Bolivia this week re-elected an inspirational man to lead the country for another five years. The Wall Street Journal isn’t pleased (rambling about dictatorships), but the Guardian editorial perfectly explains the reason why Noam Chomsky calls the country a leading example of real democracy:
President Evo Morales won a stunning victory in Bolivia yesterday, taking 63% of the popular vote and guiding his party to win control of congress. Bolivia’s first indigenous president has won the biggest popular mandate in recent memory, destroying three political parties that rotated the presidency between them for the last two decades. In doing this, Mr Morales has gone a long way to making the social transformation inside Bolivia irreversible. The Indian majority is getting back the voice denied to it for centuries. South Africa remembers Nelson Mandela, and eastern Europe the fall of the Berlin Wall. What a former herder of llamas has achieved in one of the world’s poorest nations may be no less momentous.

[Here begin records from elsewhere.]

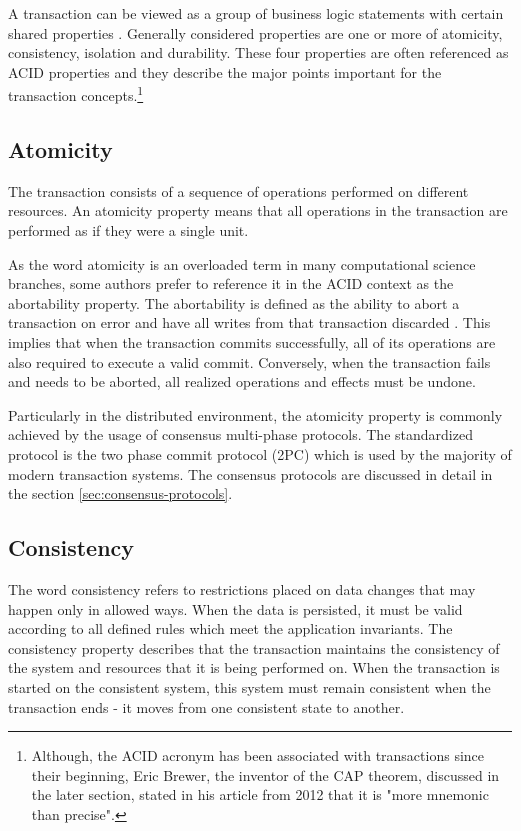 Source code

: \documentclass[oneside,
  digital, %
  table,   %
  nolof,     %
  nolot,     %
]{fithesis3}
\begin{document}
A transaction can be viewed as a group of business logic statements with certain shared properties \cite{nar_wf}. Generally considered properties are one or more of atomicity, consistency, isolation and durability. These four properties are often referenced as ACID properties \cite{haerder_reuter_1983} and they describe the major points important for the transaction concepts.\footnote{Although, the ACID acronym has been associated with transactions since their beginning, Eric Brewer, the inventor of the CAP theorem, discussed in the later section, stated in his article from 2012 that it is "more mnemonic than precise".\cite{cap_12years}}

\subsection{Atomicity}

The transaction consists of a sequence of operations performed on different resources. An atomicity property means that all operations in the transaction are performed as if they were a single unit. 

As the word atomicity is an overloaded term in many computational science branches, some authors prefer to reference it in the ACID context as the abortability property. The abortability is defined as  the ability to abort a transaction on error and have all writes from that transaction discarded \cite{design_data_intens_apps}. This implies that when the transaction commits successfully, all of its operations are also required to execute a valid commit. Conversely, when the transaction fails and needs to be aborted, all realized operations and effects must be undone.

Particularly in the distributed environment, the atomicity property is commonly achieved by the usage of consensus multi-phase protocols. The standardized protocol is the two phase commit protocol (2PC) which is used by the majority of modern transaction systems. The consensus protocols are discussed in detail in the section \ref{sec:consensus-protocols}.

\subsection{Consistency}

The word consistency refers to restrictions placed on data changes that may happen only in allowed ways. When the data is persisted, it must be valid according to all defined rules which meet the application invariants. The consistency property describes that the transaction maintains the consistency of the system and resources that it is being performed on. When the transaction is started on the consistent system, this system must remain consistent when the transaction ends - it moves from one consistent state to another.
\end{document}

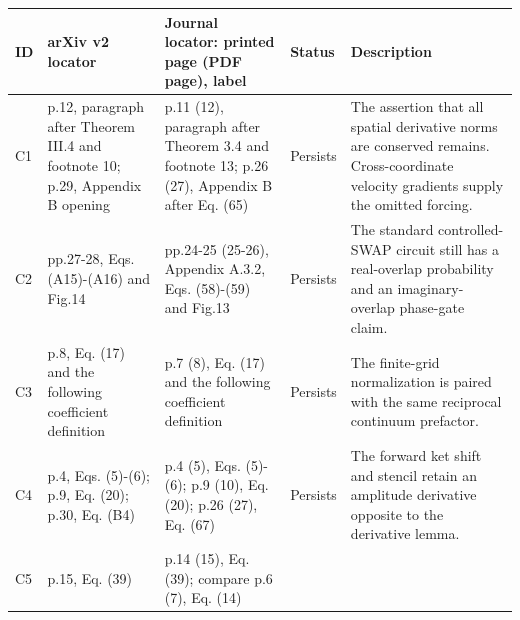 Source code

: \begin{longtable}[]{@{}
  >{\raggedright\arraybackslash}p{}
  >{\raggedright\arraybackslash}p{}
  >{\raggedright\arraybackslash}p{}
  >{\raggedright\arraybackslash}p{}
  >{\raggedright\arraybackslash}p{}@{}}
\toprule\noalign{}
\begin{minipage}[b]{\linewidth}\raggedright
ID
\end{minipage} & \begin{minipage}[b]{\linewidth}\raggedright
arXiv v2 locator
\end{minipage} & \begin{minipage}[b]{\linewidth}\raggedright
Journal locator: printed page (PDF page), label
\end{minipage} & \begin{minipage}[b]{\linewidth}\raggedright
Status
\end{minipage} & \begin{minipage}[b]{\linewidth}\raggedright
Description
\end{minipage} \\
\midrule\noalign{}
\endhead
\bottomrule\noalign{}
\endlastfoot
C1 & p.12, paragraph after Theorem III.4 and footnote 10; p.29, Appendix
B opening & p.11 (12), paragraph after Theorem 3.4 and footnote 13; p.26
(27), Appendix B after Eq. (65) & Persists & The assertion that all
spatial derivative norms are conserved remains. Cross-coordinate
velocity gradients supply the omitted forcing. \\
C2 & pp.27-28, Eqs. (A15)-(A16) and Fig.14 & pp.24-25 (25-26), Appendix
A.3.2, Eqs. (58)-(59) and Fig.13 & Persists & The standard
controlled-SWAP circuit still has a real-overlap probability and an
imaginary-overlap phase-gate claim. \\
C3 & p.8, Eq. (17) and the following coefficient definition & p.7 (8),
Eq. (17) and the following coefficient definition & Persists & The
finite-grid normalization is paired with the same reciprocal continuum
prefactor. \\
C4 & p.4, Eqs. (5)-(6); p.9, Eq. (20); p.30, Eq. (B4) & p.4 (5), Eqs.
(5)-(6); p.9 (10), Eq. (20); p.26 (27), Eq. (67) & Persists & The
forward ket shift and stencil retain an amplitude derivative opposite to
the derivative lemma. \\
C5 & p.15, Eq. (39) & p.14 (15), Eq. (39); compare p.6 (7), Eq. (14) &

\end{longtable}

Mr Morales has done this by defying the Washington consensus on development, natural gas and coca leaves. In his first term, he sent the IMF, the Drug Enforcement Administration (DEA) and the US ambassador packing – all for different reasons. He renationalised the gas industry and increased royalties on hydrocarbons. The result was three years of budget surpluses and $8bn in cash reserves. He gave cash payments to school children, mothers and pensioners, giving poor families an incentive to keep children in full-time education. Curiously, Bolivia now wins praise from the IMF, which applauded the government’s prudence in saving part of the windfall income from gas revenues.
The relationship with the US remains troubled, partly because Latin America is so low on the list of Barack Obama’s foreign policy priorities. But there are also specific reasons: a decision by George Bush to suspend trade preferences benefiting Bolivian textile and jewellery workers, as punishment for failing to co-operate with his drug eradication programmes, was made permanent by Mr Obama. As a former leader of Bolivia’s coca growers, Mr Morales’s policy on the little green leaf differs little from the pragmatism British troops show to Afghan poppy growers. Mr Morales has allowed coca farmers to cultivate a limited acreage per family; he promotes the export of the leaf as a tea, and vowed to stop cocaine production. It should not be beyond the resources of the state department to get back on the right side of Bolivian history by re-establishing relations with a genuinely progressive president.
The future is clouded. It always is when one man is given so much power. There are question marks over how he will deal with his opponents, now that a national political opposition no longer exists. The country needs foreign investors to help it export value-added products instead of raw materials. But thus far, his efforts and his victory are to be applauded.